Repeat every record below exactly as it appears.

Records drawn from a dataset:

++++

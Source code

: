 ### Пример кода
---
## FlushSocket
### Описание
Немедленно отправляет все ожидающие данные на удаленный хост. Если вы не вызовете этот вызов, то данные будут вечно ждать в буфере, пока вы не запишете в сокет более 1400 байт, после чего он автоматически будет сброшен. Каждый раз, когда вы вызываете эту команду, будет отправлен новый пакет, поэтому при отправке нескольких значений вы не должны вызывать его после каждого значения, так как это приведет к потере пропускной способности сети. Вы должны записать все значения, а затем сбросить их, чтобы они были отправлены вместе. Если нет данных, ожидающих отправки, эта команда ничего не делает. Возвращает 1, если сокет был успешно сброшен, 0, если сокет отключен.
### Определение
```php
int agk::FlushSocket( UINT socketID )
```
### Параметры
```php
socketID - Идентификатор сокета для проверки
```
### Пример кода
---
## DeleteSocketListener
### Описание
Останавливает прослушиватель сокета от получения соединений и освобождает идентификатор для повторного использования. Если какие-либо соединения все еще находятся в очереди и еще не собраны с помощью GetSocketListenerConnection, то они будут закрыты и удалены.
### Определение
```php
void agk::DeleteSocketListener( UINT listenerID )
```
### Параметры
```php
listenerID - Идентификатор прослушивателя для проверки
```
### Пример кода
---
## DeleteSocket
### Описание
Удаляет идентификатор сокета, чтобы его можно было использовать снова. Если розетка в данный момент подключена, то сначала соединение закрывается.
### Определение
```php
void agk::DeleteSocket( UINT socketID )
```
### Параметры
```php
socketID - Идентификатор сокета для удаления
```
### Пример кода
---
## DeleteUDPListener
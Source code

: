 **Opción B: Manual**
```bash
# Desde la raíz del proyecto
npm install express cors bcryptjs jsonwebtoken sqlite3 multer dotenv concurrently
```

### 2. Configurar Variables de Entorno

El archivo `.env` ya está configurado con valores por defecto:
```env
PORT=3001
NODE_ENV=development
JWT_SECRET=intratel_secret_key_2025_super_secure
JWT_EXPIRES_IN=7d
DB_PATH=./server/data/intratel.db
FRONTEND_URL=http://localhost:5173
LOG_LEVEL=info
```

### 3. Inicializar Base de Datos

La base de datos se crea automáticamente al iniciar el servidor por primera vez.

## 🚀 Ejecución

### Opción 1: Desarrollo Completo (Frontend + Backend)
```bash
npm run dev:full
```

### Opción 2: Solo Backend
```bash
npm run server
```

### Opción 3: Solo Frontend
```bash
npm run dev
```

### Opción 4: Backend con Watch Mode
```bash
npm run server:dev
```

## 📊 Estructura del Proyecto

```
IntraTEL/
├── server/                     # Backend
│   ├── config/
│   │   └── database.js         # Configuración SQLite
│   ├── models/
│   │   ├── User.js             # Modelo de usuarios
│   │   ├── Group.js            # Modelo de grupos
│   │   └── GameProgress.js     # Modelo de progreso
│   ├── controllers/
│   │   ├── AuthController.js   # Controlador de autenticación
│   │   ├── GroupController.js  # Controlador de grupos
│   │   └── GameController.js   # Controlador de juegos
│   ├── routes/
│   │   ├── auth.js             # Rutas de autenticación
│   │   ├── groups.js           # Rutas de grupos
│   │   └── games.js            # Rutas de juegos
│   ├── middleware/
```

++++

_Your response_
Source code

: ### Пример кода
---
## FlushSocket
### Описание
Немедленно отправляет все ожидающие данные на удаленный хост. Если вы не вызовете этот вызов, то данные будут вечно ждать в буфере, пока вы не запишете в сокет более 1400 байт, после чего он автоматически будет сброшен. Каждый раз, когда вы вызываете эту команду, будет отправлен новый пакет, поэтому при отправке нескольких значений вы не должны вызывать его после каждого значения, так как это приведет к потере пропускной способности сети. Вы должны записать все значения, а затем сбросить их, чтобы они были отправлены вместе. Если нет данных, ожидающих отправки, эта команда ничего не делает. Возвращает 1, если сокет был успешно сброшен, 0, если сокет отключен.
### Определение
```php
int agk::FlushSocket( UINT socketID )
```
### Параметры
```php
socketID - Идентификатор сокета для проверки
```
### Пример кода
---
## DeleteSocketListener
### Описание
Останавливает прослушиватель сокета от получения соединений и освобождает идентификатор для повторного использования. Если какие-либо соединения все еще находятся в очереди и еще не собраны с помощью GetSocketListenerConnection, то они будут закрыты и удалены.
### Определение
```php
void agk::DeleteSocketListener( UINT listenerID )
```
### Параметры
```php
listenerID - Идентификатор прослушивателя для проверки
```
### Пример кода
---
## DeleteSocket
### Описание
Удаляет идентификатор сокета, чтобы его можно было использовать снова. Если розетка в данный момент подключена, то сначала соединение закрывается.
### Определение
```php
void agk::DeleteSocket( UINT socketID )
```
### Параметры
```php
socketID - Идентификатор сокета для удаления
```
### Пример кода
---
## DeleteUDPListener
Source code

: **Opción B: Manual**
```bash
# Desde la raíz del proyecto
npm install express cors bcryptjs jsonwebtoken sqlite3 multer dotenv concurrently
```

### 2. Configurar Variables de Entorno

El archivo `.env` ya está configurado con valores por defecto:
```env
PORT=3001
NODE_ENV=development
JWT_SECRET=intratel_secret_key_2025_super_secure
JWT_EXPIRES_IN=7d
DB_PATH=./server/data/intratel.db
FRONTEND_URL=http://localhost:5173
LOG_LEVEL=info
```

### 3. Inicializar Base de Datos

La base de datos se crea automáticamente al iniciar el servidor por primera vez.

## 🚀 Ejecución

### Opción 1: Desarrollo Completo (Frontend + Backend)
```bash
npm run dev:full
```

### Opción 2: Solo Backend
```bash
npm run server
```

### Opción 3: Solo Frontend
```bash
npm run dev
```

### Opción 4: Backend con Watch Mode
```bash
npm run server:dev
```

## 📊 Estructura del Proyecto

```
IntraTEL/
├── server/                     # Backend
│   ├── config/
│   │   └── database.js         # Configuración SQLite
│   ├── models/
│   │   ├── User.js             # Modelo de usuarios
│   │   ├── Group.js            # Modelo de grupos
│   │   └── GameProgress.js     # Modelo de progreso
│   ├── controllers/
│   │   ├── AuthController.js   # Controlador de autenticación
│   │   ├── GroupController.js  # Controlador de grupos
│   │   └── GameController.js   # Controlador de juegos
│   ├── routes/
│   │   ├── auth.js             # Rutas de autenticación
│   │   ├── groups.js           # Rutas de grupos
│   │   └── games.js            # Rutas de juegos
│   ├── middleware/
```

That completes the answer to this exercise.